Dataset entries:
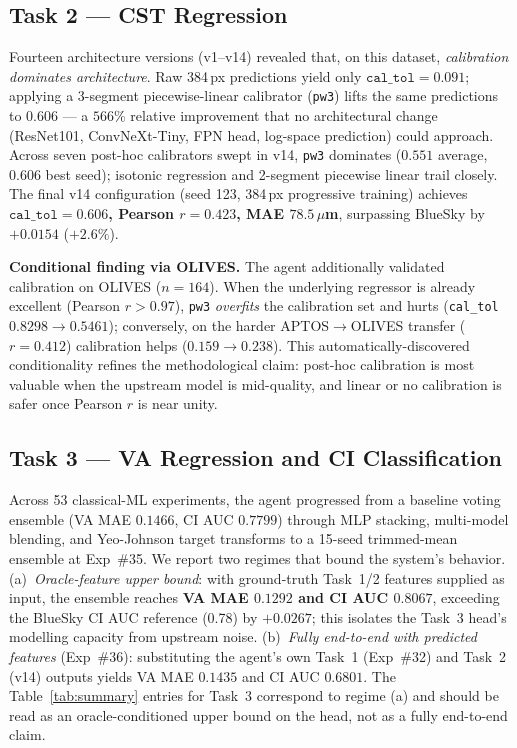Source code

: \documentclass{article}
\begin{document}
\subsection{Task 2 — CST Regression}
Fourteen architecture versions (v1--v14) revealed that, on this dataset, \emph{calibration dominates architecture}. Raw 384\,px predictions yield only $\texttt{cal\_tol}{=}0.091$; applying a 3-segment piecewise-linear calibrator (\texttt{pw3}) lifts the same predictions to $0.606$ — a $566\%$ relative improvement that no architectural change (ResNet101, ConvNeXt-Tiny, FPN head, log-space prediction) could approach. Across seven post-hoc calibrators swept in v14, \texttt{pw3} dominates ($0.551$ average, $0.606$ best seed); isotonic regression and 2-segment piecewise linear trail closely. The final v14 configuration (seed 123, 384\,px progressive training) achieves \textbf{$\texttt{cal\_tol}{=}0.606$, Pearson $r{=}0.423$, MAE $78.5\,\mu$m}, surpassing BlueSky by $+0.0154$ ($+2.6\%$).

\textbf{Conditional finding via OLIVES.} The agent additionally validated calibration on OLIVES ($n{=}164$). When the underlying regressor is already excellent (Pearson $r{>}0.97$), \texttt{pw3} \emph{overfits} the calibration set and hurts (\texttt{cal\_tol} $0.8298\!\to\!0.5461$); conversely, on the harder APTOS$\to$OLIVES transfer ($r{=}0.412$) calibration helps ($0.159\!\to\!0.238$). This automatically-discovered conditionality refines the methodological claim: post-hoc calibration is most valuable when the upstream model is mid-quality, and linear or no calibration is safer once Pearson $r$ is near unity.

\subsection{Task 3 — VA Regression and CI Classification}
Across 53 classical-ML experiments, the agent progressed from a baseline voting ensemble (VA MAE $0.1466$, CI AUC $0.7799$) through MLP stacking, multi-model blending, and Yeo-Johnson target transforms to a 15-seed trimmed-mean ensemble at Exp~\#35. We report two regimes that bound the system's behavior. (a)~\emph{Oracle-feature upper bound}: with ground-truth Task~1/2 features supplied as input, the ensemble reaches \textbf{VA MAE $0.1292$ and CI AUC $0.8067$}, exceeding the BlueSky CI AUC reference (0.78) by $+0.0267$; this isolates the Task~3 head's modelling capacity from upstream noise. (b)~\emph{Fully end-to-end with predicted features} (Exp~\#36): substituting the agent's own Task~1 (Exp~\#32) and Task~2 (v14) outputs yields VA MAE $0.1435$ and CI AUC $0.6801$. The Table~\ref{tab:summary} entries for Task~3 correspond to regime (a) and should be read as an oracle-conditioned upper bound on the head, not as a fully end-to-end claim.
\end{document}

WORK TASK: Find the word "subsection" in the entries, then copy out every line that has it.

RESULT OF THIS EXERCISE:
\subsection{Task 2 — CST Regression}
\subsection{Task 3 — VA Regression and CI Classification}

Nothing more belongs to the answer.